*GOAL OF THE EXERCISE:*
Please return the listing exactly as it stands, skipping any pictures.
··· SUPPLIED DATA ···
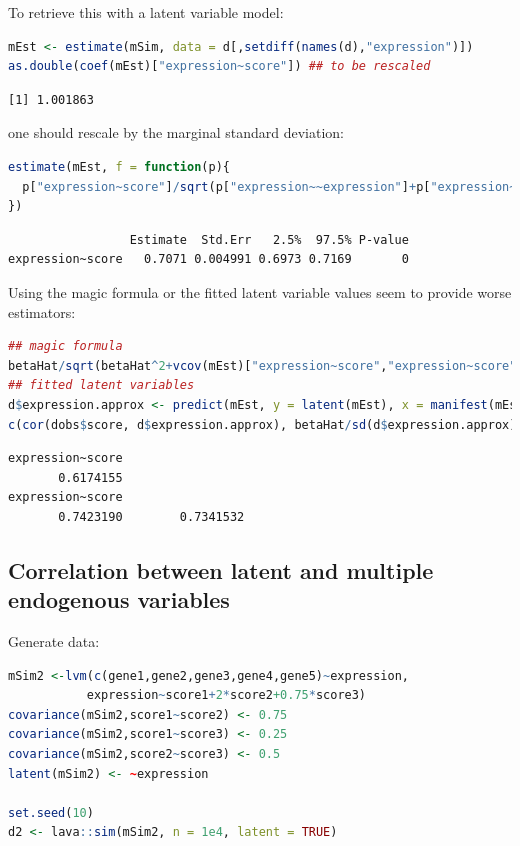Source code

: \documentclass{article}
\begin{document}
To retrieve this with a latent variable model:
\begin{lstlisting}[language=r,numbers=none]
mEst <- estimate(mSim, data = d[,setdiff(names(d),"expression")])
as.double(coef(mEst)["expression~score"]) ## to be rescaled
\end{lstlisting}

\label{}
\begin{verbatim}
[1] 1.001863
\end{verbatim}


one should rescale by the marginal standard deviation:
\begin{lstlisting}[language=r,numbers=none]
estimate(mEst, f = function(p){
  p["expression~score"]/sqrt(p["expression~~expression"]+p["expression~score"]^2)
})
\end{lstlisting}

\label{}
\begin{verbatim}
                 Estimate  Std.Err   2.5%  97.5% P-value
expression~score   0.7071 0.004991 0.6973 0.7169       0
\end{verbatim}


\Warning Using the magic formula or the fitted latent variable values
seem to provide worse estimators:
\begin{lstlisting}[language=r,numbers=none]
## magic formula
betaHat/sqrt(betaHat^2+vcov(mEst)["expression~score","expression~score"]*(NROW(d)-2))
## fitted latent variables
d$expression.approx <- predict(mEst, y = latent(mEst), x = manifest(mEst))
c(cor(dobs$score, d$expression.approx), betaHat/sd(d$expression.approx))
\end{lstlisting}

\label{}
\begin{verbatim}
expression~score 
       0.6174155
expression~score 
       0.7423190        0.7341532
\end{verbatim}
\subsection{Correlation between latent and multiple endogenous variables}
\label{sec:org810d71c}

Generate data:
\begin{lstlisting}[language=r,numbers=none]
mSim2 <-lvm(c(gene1,gene2,gene3,gene4,gene5)~expression,
           expression~score1+2*score2+0.75*score3)
covariance(mSim2,score1~score2) <- 0.75
covariance(mSim2,score1~score3) <- 0.25
covariance(mSim2,score2~score3) <- 0.5
latent(mSim2) <- ~expression

set.seed(10)
d2 <- lava::sim(mSim2, n = 1e4, latent = TRUE)
\end{lstlisting}
\end{document}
···
*ANSWER SPACE:*
Source code

: \documentclass{article}
\begin{document}
To retrieve this with a latent variable model:
\begin{lstlisting}[language=r,numbers=none]
mEst <- estimate(mSim, data = d[,setdiff(names(d),"expression")])
as.double(coef(mEst)["expression~score"]) ## to be rescaled
\end{lstlisting}

\label{}
\begin{verbatim}
[1] 1.001863
\end{verbatim}


one should rescale by the marginal standard deviation:
\begin{lstlisting}[language=r,numbers=none]
estimate(mEst, f = function(p){
  p["expression~score"]/sqrt(p["expression~~expression"]+p["expression~score"]^2)
})
\end{lstlisting}

\label{}
\begin{verbatim}
                 Estimate  Std.Err   2.5%  97.5% P-value
expression~score   0.7071 0.004991 0.6973 0.7169       0
\end{verbatim}


\Warning Using the magic formula or the fitted latent variable values
seem to provide worse estimators:
\begin{lstlisting}[language=r,numbers=none]
## magic formula
betaHat/sqrt(betaHat^2+vcov(mEst)["expression~score","expression~score"]*(NROW(d)-2))
## fitted latent variables
d$expression.approx <- predict(mEst, y = latent(mEst), x = manifest(mEst))
c(cor(dobs$score, d$expression.approx), betaHat/sd(d$expression.approx))
\end{lstlisting}

\label{}
\begin{verbatim}
expression~score 
       0.6174155
expression~score 
       0.7423190        0.7341532
\end{verbatim}
\subsection{Correlation between latent and multiple endogenous variables}
\label{sec:org810d71c}

Generate data:
\begin{lstlisting}[language=r,numbers=none]
mSim2 <-lvm(c(gene1,gene2,gene3,gene4,gene5)~expression,
           expression~score1+2*score2+0.75*score3)
covariance(mSim2,score1~score2) <- 0.75
covariance(mSim2,score1~score3) <- 0.25
covariance(mSim2,score2~score3) <- 0.5
latent(mSim2) <- ~expression

set.seed(10)
d2 <- lava::sim(mSim2, n = 1e4, latent = TRUE)
\end{lstlisting}
\end{document}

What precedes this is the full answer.